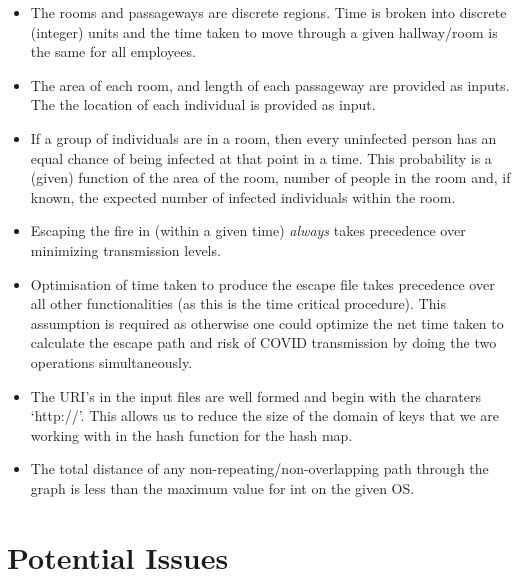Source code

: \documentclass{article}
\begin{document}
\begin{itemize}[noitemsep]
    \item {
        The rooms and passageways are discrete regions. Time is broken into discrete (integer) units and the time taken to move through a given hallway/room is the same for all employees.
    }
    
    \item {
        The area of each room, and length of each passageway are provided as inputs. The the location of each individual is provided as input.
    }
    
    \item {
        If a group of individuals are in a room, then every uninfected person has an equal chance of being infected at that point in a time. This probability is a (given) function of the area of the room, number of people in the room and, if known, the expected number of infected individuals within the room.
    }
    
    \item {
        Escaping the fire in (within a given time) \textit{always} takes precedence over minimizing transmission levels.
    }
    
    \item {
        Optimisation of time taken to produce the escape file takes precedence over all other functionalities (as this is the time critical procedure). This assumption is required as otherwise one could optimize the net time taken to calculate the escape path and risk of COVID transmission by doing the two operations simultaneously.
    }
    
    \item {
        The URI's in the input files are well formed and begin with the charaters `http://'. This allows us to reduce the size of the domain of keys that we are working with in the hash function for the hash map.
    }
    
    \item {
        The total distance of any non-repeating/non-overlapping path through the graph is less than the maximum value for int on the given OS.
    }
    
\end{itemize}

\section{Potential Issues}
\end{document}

____________

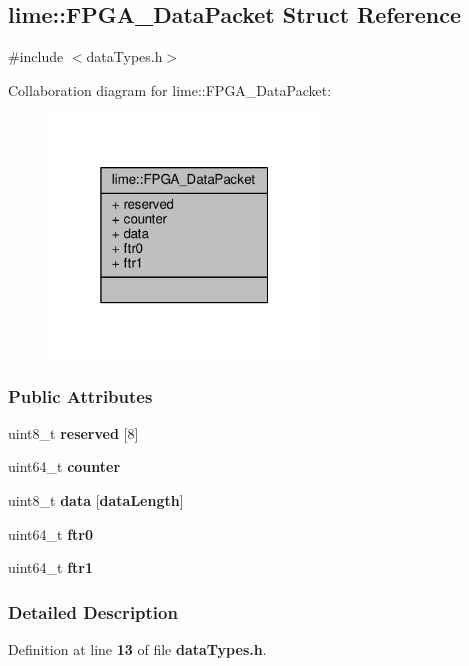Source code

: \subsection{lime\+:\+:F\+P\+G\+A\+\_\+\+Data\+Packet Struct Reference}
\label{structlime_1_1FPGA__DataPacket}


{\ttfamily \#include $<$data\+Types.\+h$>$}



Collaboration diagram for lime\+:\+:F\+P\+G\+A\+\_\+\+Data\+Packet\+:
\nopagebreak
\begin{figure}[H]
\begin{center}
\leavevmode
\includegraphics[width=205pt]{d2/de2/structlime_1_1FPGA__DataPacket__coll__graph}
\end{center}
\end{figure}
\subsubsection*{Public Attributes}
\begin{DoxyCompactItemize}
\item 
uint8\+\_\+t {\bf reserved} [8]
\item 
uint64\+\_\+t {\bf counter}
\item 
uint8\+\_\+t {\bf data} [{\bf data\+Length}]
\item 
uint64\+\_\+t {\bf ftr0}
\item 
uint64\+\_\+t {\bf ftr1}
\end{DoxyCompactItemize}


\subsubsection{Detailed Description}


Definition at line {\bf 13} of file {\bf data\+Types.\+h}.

____________

→ **Task brief**:
Gather and copy every line of the data in which the string "input" is found.

→ **Problem solution**:
        The area of each room, and length of each passageway are provided as inputs. The the location of each individual is provided as input.
        The URI's in the input files are well formed and begin with the charaters `http://'. This allows us to reduce the size of the domain of keys that we are working with in the hash function for the hash map.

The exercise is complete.